Did you often wonder why Barbados is referred to as the “coral island”? Well, it’s not just because we have the beautiful coral stone on the island or because the other Caribbean islands are volcanic and we are coral-based.
Geologically, Barbados is one of the most fascinating formations known to man. Barbados geological development is the result of a collision between the Atlantic plate and the Caribbean plate. Our island, over the period of about a million years, was born of the gradual accretion of the oceanic sediments and regular tectonic uplifts caused by the Atlantic plate being pushed under the Caribbean plate which literally forced Barbados to ‘pop’ out of the ocean.
The island however, did not take its present shape all at once. Barbados presented as a gradual rising (over some 500,000 years) when coral reefs were created in clear, shallow waters which surrounded the exposed part of the Barbados ridge. At different intervals between 500,000 to 120,000 years ago, Barbados became enlarged by tectonic uplifts which pushed these reefs out of the water. These sea reefs are now ‘inland reefs’ which present as terraces and cliffs that can be seen as you drive around the island.

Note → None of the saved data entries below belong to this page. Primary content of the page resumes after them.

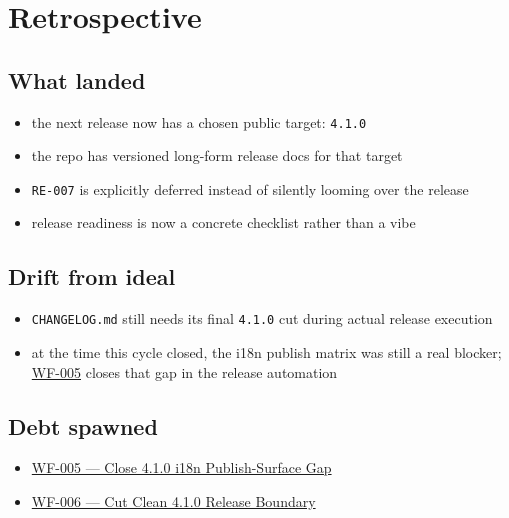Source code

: \section{Retrospective}\label{record-202-retrospective}

\subsection{What landed}\label{record-202-what-landed}

\begin{itemize}
\tightlist
\item
  the next release now has a chosen public target: \texttt{4\allowbreak{}.\allowbreak{}1\allowbreak{}.\allowbreak{}0}
\item
  the repo has versioned long-form release docs for that target
\item
  \texttt{R\allowbreak{}E\allowbreak{}-\allowbreak{}0\allowbreak{}0\allowbreak{}7} is explicitly deferred instead of silently looming over the release
\item
  release readiness is now a concrete checklist rather than a vibe
\end{itemize}

\subsection{Drift from ideal}\label{record-202-drift-from-ideal}

\begin{itemize}
\tightlist
\item
  \texttt{C\allowbreak{}H\allowbreak{}A\allowbreak{}N\allowbreak{}G\allowbreak{}E\allowbreak{}L\allowbreak{}O\allowbreak{}G\allowbreak{}.\allowbreak{}m\allowbreak{}d} still needs its final \texttt{4\allowbreak{}.\allowbreak{}1\allowbreak{}.\allowbreak{}0} cut during actual release execution
\item
  at the time this cycle closed, the i18n publish matrix was still a real blocker; \href{https://github.com/flyingrobots/bijou/blob/cbd70612140e7a450d764b3c7be1c6af878b99bc/docs/design/WF-005-close-4-1-0-i18n-publish-surface-gap.md}{WF-005} closes that gap in the release automation
\end{itemize}

\subsection{Debt spawned}\label{record-202-debt-spawned}

\begin{itemize}
\tightlist
\item
  \href{https://github.com/flyingrobots/bijou/blob/cbd70612140e7a450d764b3c7be1c6af878b99bc/docs/design/WF-005-close-4-1-0-i18n-publish-surface-gap.md}{WF-005 --- Close 4.1.0 i18n Publish-Surface Gap}
\item
  \href{https://github.com/flyingrobots/bijou/blob/cbd70612140e7a450d764b3c7be1c6af878b99bc/docs/design/WF-006-cut-clean-4-1-0-release-boundary.md}{WF-006 --- Cut Clean 4.1.0 Release Boundary}
\end{itemize}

The unique activity of Barbados' geology also explains why we have so many caves, the most fascinating and beautiful of which is the popular Harrison’s Caves. Very simply put, the caves came about as a result of continued rain and ground water eroding the surface and structure of underground coral beds. The porosity of coral limestone bedrock also acts as a natural filter for rain water which is tapped in reservoirs and pumped throughout the island as excellent potable water to Barbadians.